The bad part is that you could be overextended and not realize it. For example, all of the following are signs that you could be financially overextended:

- More than 20 percent of your take-home goes toward paying creditors.

- You need a second job, or need to earn more money at your day job, to make ends meet.

- Excluding your mortgage or car payment, you couldn’t completely pay off all your debts within 12 months.

- You rely on credit cards for everyday expenses.

- You only pay the minimum, due each month.

- You have paid late.

- You have skipped payments and made double payments later.

- You don’t have any savings, or you have to dip into your savings to pay your monthly expenses.

- You are taking out new credit cards or loans to pay off old credit cards and loans.

- You are not sure how much you owe.

Even if you are paying your bills on time, the fact that you aren’t paying off your balances and are continually making new charges means that you are never really resolving the debt. It could mean that you are living beyond your means, especially if you rely on credit for everyday expenses. While that may not seem like a problem now an emergency, such as a job loss or unexpected medical bills, could send you into a tailspin.

If you are showing signs of being overextended, you need to take steps now to get your finances on track and prevent a financial crisis.

Getting on Track

1.  Determine exactly how much you owe. As difficult as it may be to face the truth, you need to face that number so that you know what you are dealing with.

2.  Look at your take-home pay and create a budget of your expenses – food, shelter, utilities and transportation. Do not include your credit cards or any loans, except for your mortgage and car payment, because you want to see how much of your income goes toward expenses. You should also not count any cash advances, loans, credit cards, or any other form of credit as income.

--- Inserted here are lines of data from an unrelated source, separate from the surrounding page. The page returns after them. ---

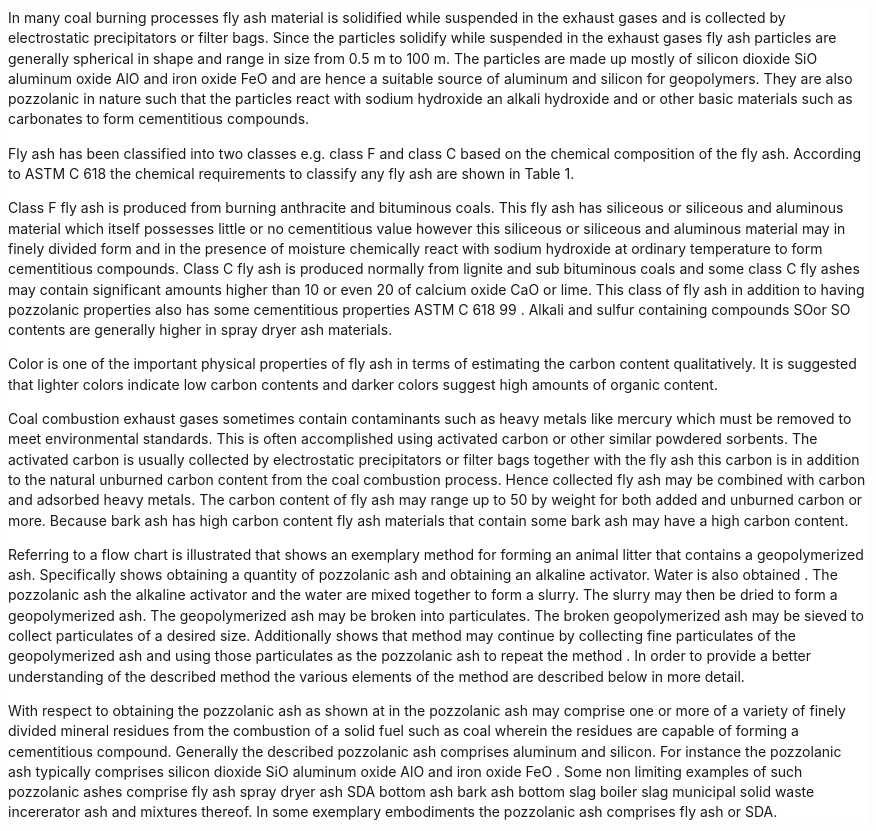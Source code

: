 In many coal burning processes fly ash material is solidified while suspended in the exhaust gases and is collected by electrostatic precipitators or filter bags. Since the particles solidify while suspended in the exhaust gases fly ash particles are generally spherical in shape and range in size from 0.5 m to 100 m. The particles are made up mostly of silicon dioxide SiO aluminum oxide AlO and iron oxide FeO and are hence a suitable source of aluminum and silicon for geopolymers. They are also pozzolanic in nature such that the particles react with sodium hydroxide an alkali hydroxide and or other basic materials such as carbonates to form cementitious compounds.

Fly ash has been classified into two classes e.g. class F and class C based on the chemical composition of the fly ash. According to ASTM C 618 the chemical requirements to classify any fly ash are shown in Table 1.

Class F fly ash is produced from burning anthracite and bituminous coals. This fly ash has siliceous or siliceous and aluminous material which itself possesses little or no cementitious value however this siliceous or siliceous and aluminous material may in finely divided form and in the presence of moisture chemically react with sodium hydroxide at ordinary temperature to form cementitious compounds. Class C fly ash is produced normally from lignite and sub bituminous coals and some class C fly ashes may contain significant amounts higher than 10 or even 20 of calcium oxide CaO or lime. This class of fly ash in addition to having pozzolanic properties also has some cementitious properties ASTM C 618 99 . Alkali and sulfur containing compounds SOor SO contents are generally higher in spray dryer ash materials.

Color is one of the important physical properties of fly ash in terms of estimating the carbon content qualitatively. It is suggested that lighter colors indicate low carbon contents and darker colors suggest high amounts of organic content.

Coal combustion exhaust gases sometimes contain contaminants such as heavy metals like mercury which must be removed to meet environmental standards. This is often accomplished using activated carbon or other similar powdered sorbents. The activated carbon is usually collected by electrostatic precipitators or filter bags together with the fly ash this carbon is in addition to the natural unburned carbon content from the coal combustion process. Hence collected fly ash may be combined with carbon and adsorbed heavy metals. The carbon content of fly ash may range up to 50 by weight for both added and unburned carbon or more. Because bark ash has high carbon content fly ash materials that contain some bark ash may have a high carbon content.

Referring to a flow chart is illustrated that shows an exemplary method for forming an animal litter that contains a geopolymerized ash. Specifically shows obtaining a quantity of pozzolanic ash and obtaining an alkaline activator. Water is also obtained . The pozzolanic ash the alkaline activator and the water are mixed together to form a slurry. The slurry may then be dried to form a geopolymerized ash. The geopolymerized ash may be broken into particulates. The broken geopolymerized ash may be sieved to collect particulates of a desired size. Additionally shows that method may continue by collecting fine particulates of the geopolymerized ash and using those particulates as the pozzolanic ash to repeat the method . In order to provide a better understanding of the described method the various elements of the method are described below in more detail.

With respect to obtaining the pozzolanic ash as shown at in the pozzolanic ash may comprise one or more of a variety of finely divided mineral residues from the combustion of a solid fuel such as coal wherein the residues are capable of forming a cementitious compound. Generally the described pozzolanic ash comprises aluminum and silicon. For instance the pozzolanic ash typically comprises silicon dioxide SiO aluminum oxide AlO and iron oxide FeO . Some non limiting examples of such pozzolanic ashes comprise fly ash spray dryer ash SDA bottom ash bark ash bottom slag boiler slag municipal solid waste incererator ash and mixtures thereof. In some exemplary embodiments the pozzolanic ash comprises fly ash or SDA.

Ideally, after you cover your monthly expenses, you should have enough left over to pay your debts. If you do, then you can proceed to the next step. If not, then you may need to consider filing bankruptcy to take care of your debts. Don’t let the stigma associated with bankruptcy prevent you from giving it a try. When done right it not only fixes your finances, it can also improve your credit rating. A bankruptcy attorney can give you more information on the bankruptcy options, and help you determine which type is best for you.

3.  Apply any surplus income toward paying off your debts. If you have been paying the minimum on each, continue doing so for all but one. Pay a little extra on that one, to zero out the balance as quickly as possible. Many experts recommend paying of the highest-interest loan or credit card first, however it might be easier to pay off the one with the lowest balance instead. Once you have paid off the one debt, take that money and apply it toward the next one to get that one paid off, and so on.

If you are not able to make more than the minimum payment on any of your debts, consider talking with a non-profit credit counseling service. These services can often negotiate with your creditors to get you a lower interest rate, and lower monthly payments, so that you can pay your debts off faster. Some services may set up a system where you pay them one monthly fee and they distribute it to your creditors for you.

Once you have paid off the bulk of your debts, you can then take the money you would normally spend on your debt payments and put it aside in savings.